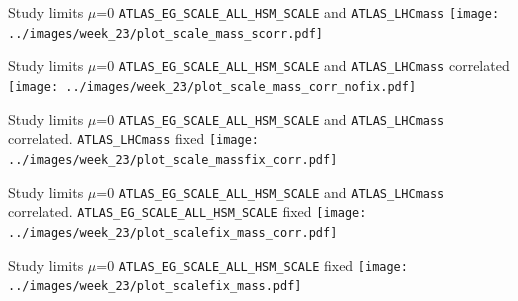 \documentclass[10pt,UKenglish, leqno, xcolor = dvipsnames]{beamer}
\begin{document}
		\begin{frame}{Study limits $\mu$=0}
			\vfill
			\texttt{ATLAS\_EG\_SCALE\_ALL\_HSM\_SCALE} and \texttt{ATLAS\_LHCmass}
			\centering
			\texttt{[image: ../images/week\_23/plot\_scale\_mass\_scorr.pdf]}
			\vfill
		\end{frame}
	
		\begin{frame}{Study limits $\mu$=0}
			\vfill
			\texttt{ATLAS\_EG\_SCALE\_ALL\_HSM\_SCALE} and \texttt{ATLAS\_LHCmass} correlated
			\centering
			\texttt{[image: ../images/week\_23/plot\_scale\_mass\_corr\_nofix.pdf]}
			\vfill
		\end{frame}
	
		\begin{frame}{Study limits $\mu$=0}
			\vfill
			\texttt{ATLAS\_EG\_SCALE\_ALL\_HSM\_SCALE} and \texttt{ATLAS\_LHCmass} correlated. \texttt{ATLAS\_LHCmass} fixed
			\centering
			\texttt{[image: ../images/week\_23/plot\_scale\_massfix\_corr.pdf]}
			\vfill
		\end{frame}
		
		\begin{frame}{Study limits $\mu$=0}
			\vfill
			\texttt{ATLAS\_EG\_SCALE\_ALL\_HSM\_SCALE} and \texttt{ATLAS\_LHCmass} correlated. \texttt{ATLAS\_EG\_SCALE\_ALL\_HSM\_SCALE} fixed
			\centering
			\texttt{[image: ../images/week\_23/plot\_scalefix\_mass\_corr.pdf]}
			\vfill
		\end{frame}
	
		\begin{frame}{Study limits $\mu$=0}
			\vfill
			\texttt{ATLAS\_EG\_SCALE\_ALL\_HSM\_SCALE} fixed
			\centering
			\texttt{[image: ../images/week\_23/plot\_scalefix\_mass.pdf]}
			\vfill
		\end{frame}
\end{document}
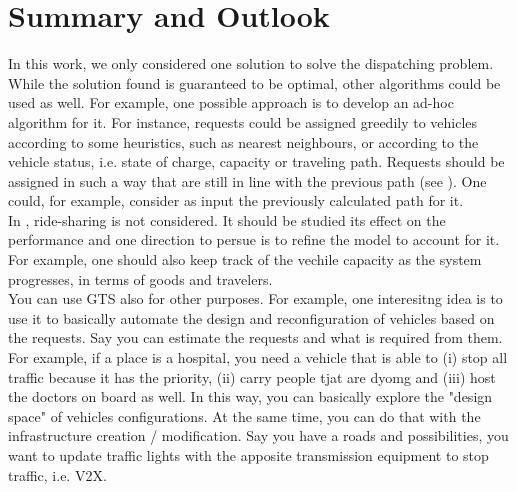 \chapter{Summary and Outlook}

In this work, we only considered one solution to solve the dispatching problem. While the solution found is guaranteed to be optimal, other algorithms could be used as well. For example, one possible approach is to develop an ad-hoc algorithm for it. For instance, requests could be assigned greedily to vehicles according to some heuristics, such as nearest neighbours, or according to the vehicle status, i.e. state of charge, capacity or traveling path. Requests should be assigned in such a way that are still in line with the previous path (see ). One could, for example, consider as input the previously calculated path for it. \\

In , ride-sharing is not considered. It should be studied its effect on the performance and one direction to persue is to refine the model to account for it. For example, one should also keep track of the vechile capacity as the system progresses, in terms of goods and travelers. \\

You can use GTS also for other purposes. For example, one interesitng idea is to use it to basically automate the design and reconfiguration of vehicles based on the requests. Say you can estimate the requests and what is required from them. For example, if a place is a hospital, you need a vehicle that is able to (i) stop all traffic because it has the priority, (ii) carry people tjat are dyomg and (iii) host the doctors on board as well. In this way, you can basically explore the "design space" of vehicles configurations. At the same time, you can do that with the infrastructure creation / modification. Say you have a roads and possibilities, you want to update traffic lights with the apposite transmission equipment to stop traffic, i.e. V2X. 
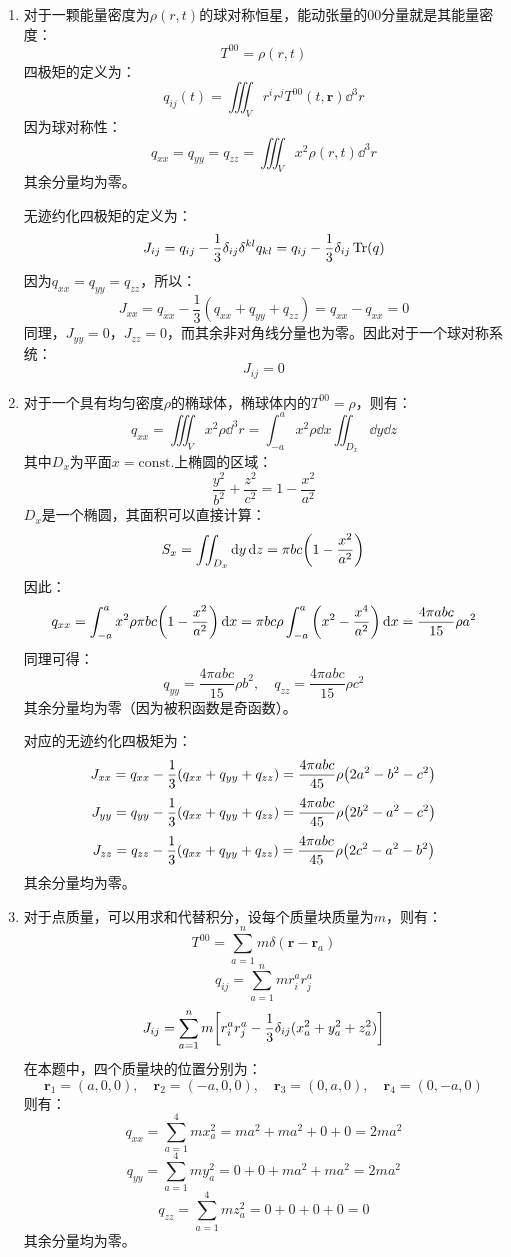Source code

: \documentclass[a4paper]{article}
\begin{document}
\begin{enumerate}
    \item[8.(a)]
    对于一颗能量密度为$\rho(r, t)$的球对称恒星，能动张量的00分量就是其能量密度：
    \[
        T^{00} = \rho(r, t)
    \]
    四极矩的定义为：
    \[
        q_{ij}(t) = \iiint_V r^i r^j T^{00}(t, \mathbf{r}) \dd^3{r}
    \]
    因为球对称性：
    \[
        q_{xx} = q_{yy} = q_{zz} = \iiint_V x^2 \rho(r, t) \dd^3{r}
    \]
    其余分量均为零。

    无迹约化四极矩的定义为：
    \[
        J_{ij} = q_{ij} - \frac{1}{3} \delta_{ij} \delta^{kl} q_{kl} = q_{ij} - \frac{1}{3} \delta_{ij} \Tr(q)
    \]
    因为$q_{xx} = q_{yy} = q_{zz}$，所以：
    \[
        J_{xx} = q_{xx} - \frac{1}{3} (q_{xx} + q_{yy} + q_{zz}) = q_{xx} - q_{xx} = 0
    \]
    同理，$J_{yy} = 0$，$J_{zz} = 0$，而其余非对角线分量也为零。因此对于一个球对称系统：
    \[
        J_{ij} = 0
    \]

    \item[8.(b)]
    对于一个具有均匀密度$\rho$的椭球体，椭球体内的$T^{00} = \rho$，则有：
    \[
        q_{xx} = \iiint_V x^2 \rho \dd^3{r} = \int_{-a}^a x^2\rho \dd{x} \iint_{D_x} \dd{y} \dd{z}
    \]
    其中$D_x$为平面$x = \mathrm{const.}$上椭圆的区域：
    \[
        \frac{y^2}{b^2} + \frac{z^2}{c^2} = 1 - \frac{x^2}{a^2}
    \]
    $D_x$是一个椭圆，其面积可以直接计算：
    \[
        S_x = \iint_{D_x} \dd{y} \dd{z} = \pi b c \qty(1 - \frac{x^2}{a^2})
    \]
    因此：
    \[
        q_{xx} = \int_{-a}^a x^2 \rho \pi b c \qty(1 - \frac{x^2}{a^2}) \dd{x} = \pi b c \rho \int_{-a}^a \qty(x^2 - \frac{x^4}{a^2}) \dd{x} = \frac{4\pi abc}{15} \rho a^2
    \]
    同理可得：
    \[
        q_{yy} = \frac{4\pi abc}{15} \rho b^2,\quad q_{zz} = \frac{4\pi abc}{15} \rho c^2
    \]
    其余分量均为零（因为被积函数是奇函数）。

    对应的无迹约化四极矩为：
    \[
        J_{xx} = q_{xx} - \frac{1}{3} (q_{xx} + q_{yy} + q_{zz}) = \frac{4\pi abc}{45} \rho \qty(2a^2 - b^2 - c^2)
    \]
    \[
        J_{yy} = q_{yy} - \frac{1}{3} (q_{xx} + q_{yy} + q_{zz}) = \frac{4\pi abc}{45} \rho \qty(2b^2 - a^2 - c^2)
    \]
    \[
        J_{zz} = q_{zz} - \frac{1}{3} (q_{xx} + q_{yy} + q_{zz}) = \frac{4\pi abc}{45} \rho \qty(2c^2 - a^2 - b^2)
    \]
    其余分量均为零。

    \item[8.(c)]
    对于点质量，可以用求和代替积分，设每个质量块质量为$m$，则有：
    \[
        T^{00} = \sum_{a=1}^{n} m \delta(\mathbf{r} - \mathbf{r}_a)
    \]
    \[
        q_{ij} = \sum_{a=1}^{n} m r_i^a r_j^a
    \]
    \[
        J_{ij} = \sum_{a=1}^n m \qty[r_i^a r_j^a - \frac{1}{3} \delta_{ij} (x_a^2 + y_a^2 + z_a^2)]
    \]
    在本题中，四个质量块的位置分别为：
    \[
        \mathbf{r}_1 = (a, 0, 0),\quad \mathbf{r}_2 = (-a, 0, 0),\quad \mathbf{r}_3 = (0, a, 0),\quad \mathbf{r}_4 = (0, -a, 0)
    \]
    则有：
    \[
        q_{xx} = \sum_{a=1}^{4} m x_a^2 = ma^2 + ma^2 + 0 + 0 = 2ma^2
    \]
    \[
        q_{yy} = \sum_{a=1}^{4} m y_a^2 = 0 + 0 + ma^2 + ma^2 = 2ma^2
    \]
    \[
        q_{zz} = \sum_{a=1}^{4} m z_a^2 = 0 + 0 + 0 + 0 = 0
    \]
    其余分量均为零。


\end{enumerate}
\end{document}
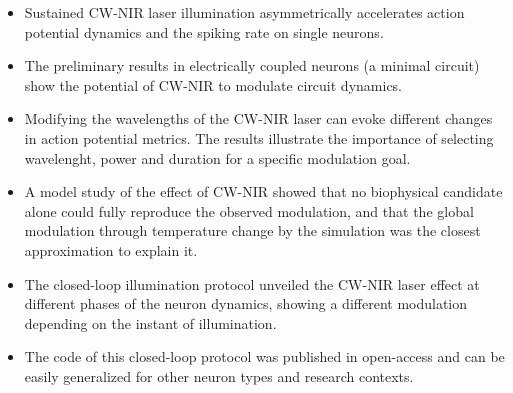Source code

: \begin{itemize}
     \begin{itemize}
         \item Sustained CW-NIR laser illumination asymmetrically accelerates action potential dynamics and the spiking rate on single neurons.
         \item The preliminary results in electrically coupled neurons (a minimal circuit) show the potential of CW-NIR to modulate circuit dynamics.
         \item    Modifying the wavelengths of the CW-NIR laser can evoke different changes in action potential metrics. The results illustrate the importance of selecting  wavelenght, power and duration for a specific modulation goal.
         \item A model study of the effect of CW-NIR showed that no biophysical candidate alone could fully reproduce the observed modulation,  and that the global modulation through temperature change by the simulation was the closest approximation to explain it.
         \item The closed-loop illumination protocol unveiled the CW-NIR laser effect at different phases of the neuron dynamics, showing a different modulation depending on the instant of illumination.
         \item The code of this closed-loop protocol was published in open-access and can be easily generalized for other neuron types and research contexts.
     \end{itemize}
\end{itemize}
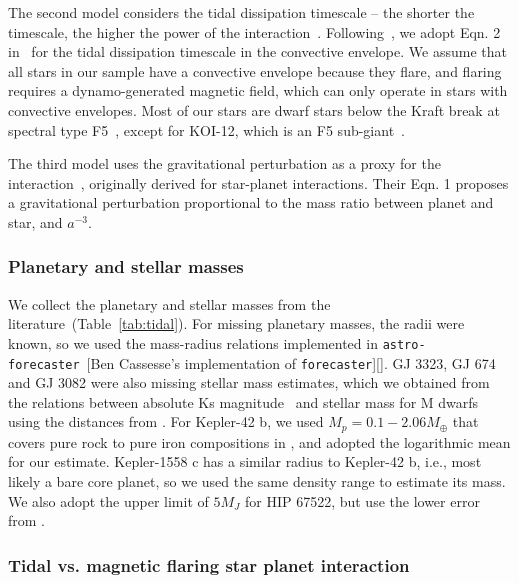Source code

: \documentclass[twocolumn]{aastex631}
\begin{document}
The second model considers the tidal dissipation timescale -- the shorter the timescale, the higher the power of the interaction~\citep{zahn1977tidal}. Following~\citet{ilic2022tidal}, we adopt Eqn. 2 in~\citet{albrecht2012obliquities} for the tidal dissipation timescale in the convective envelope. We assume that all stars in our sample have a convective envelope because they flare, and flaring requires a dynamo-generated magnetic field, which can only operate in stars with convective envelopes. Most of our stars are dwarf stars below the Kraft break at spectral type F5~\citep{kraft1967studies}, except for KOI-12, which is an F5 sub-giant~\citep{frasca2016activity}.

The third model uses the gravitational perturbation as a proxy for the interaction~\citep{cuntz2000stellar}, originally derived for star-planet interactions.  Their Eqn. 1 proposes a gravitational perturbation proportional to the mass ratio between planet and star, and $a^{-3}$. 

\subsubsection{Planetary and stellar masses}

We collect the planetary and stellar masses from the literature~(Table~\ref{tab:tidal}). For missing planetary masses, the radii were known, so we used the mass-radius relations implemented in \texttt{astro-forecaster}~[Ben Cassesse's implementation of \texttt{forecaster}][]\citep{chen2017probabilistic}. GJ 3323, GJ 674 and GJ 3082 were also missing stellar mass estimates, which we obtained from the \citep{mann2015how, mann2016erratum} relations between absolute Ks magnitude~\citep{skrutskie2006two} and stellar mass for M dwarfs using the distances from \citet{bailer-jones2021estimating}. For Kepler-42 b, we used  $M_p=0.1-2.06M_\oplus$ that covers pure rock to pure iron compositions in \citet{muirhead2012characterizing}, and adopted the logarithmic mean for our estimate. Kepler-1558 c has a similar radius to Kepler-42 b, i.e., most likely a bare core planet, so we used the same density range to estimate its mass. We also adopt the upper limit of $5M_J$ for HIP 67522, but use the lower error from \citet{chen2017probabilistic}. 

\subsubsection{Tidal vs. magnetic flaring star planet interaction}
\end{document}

────────────────────

*EXERCISE*.
Search the material above for the string "quad", and copy every line in which it turns up.

*TASK RESULT*.
        q_{yy} = \frac{4\pi abc}{15} \rho b^2,\quad q_{zz} = \frac{4\pi abc}{15} \rho c^2
        \mathbf{r}_1 = (a, 0, 0),\quad \mathbf{r}_2 = (-a, 0, 0),\quad \mathbf{r}_3 = (0, a, 0),\quad \mathbf{r}_4 = (0, -a, 0)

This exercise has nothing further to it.